第四章 永遠庭
//誤字だと思う。けど、この後もずっと『庭』表記なので翻訳もこれでいく。
竹林の中、二人の少女が永遠庭へ向かっている。一人は眉間に深く皺を刻み、とても怒っているように見える。もう一人はただ、憂いたような表情だ。
道の上には一匹の妖怪も、あるいは兎も見当たらない。今日の竹林は、異常なまでに静かだ。そう、異常なのだ。
結界が弱まりつつある時、幻想郷の住民ならば感じたに違いない。
これはただごとではない。バカを除いて誰もが知っている。
その上で、客人は永遠庭にやって来た。
永遠庭は、今は数多くの兎と妖怪に囲まれる地だ。だが決してここは危険ではない。それらすべての視線は、白のチャイナドレスを着た少女のみに集中している。

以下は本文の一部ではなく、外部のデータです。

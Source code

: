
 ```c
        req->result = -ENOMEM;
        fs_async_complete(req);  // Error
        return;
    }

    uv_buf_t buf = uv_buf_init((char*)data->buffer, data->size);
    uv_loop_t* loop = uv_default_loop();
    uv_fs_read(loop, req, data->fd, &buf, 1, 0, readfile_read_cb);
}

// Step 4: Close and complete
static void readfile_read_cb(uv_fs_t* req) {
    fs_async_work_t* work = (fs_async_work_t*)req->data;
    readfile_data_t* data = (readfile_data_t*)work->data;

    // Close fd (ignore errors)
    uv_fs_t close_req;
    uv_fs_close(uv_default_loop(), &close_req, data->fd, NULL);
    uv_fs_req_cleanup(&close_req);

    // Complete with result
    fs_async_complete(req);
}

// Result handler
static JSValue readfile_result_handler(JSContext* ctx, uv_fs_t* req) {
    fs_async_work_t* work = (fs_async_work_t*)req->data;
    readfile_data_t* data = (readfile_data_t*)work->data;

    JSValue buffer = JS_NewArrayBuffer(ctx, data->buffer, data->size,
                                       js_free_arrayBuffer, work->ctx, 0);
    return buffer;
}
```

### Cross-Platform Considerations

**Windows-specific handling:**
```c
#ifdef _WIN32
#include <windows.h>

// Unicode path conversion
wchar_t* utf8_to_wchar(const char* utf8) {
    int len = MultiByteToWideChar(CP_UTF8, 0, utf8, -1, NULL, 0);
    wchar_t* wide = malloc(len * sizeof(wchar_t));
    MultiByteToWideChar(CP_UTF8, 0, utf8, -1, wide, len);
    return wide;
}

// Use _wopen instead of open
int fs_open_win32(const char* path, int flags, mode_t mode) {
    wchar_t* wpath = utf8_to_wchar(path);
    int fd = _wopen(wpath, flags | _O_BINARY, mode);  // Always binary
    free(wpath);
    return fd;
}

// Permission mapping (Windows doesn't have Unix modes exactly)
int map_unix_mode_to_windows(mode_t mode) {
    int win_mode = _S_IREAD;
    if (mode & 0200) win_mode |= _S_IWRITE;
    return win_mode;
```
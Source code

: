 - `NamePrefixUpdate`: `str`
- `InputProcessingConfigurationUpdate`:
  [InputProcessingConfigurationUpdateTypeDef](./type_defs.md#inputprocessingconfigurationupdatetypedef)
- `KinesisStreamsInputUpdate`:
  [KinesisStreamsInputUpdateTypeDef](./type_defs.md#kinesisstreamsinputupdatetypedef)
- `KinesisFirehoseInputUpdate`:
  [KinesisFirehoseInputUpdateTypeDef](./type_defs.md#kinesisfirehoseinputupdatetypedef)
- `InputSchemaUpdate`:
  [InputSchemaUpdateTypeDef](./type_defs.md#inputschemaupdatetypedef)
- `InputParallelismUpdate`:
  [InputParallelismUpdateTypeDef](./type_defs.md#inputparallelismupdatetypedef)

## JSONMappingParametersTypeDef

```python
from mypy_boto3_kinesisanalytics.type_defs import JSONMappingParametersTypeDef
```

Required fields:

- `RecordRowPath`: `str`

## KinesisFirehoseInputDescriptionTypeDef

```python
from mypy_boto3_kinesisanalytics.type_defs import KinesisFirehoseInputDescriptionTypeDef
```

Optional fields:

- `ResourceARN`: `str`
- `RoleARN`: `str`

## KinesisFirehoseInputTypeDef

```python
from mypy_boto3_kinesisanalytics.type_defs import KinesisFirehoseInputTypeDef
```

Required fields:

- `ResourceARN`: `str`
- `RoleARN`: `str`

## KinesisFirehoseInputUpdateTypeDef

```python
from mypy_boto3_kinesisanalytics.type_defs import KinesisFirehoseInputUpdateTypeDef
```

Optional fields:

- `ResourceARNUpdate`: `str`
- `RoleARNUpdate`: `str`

その客人は繊細で洗練された顔をしていて、いわゆる古風美とはこんな少女を指すのだろう。
彼女は無表情にそこに立ち、そこの主人が出てくるのを待っていた。
彼女は気品を漂わせていて、見た者をただただ圧倒していた。
周囲で傍観する者達は声を出す勇気はなかった。まるでテレビで鍵を開ける場面になった時のように、皆が皆心音を大きく響かせながら次の事態を待っていた。
とん、とん、とん……
静まりかえった音の中、木の板を歩く音が響く。
外で客人の『監視』を任されていた鈴仙は庭内を見た。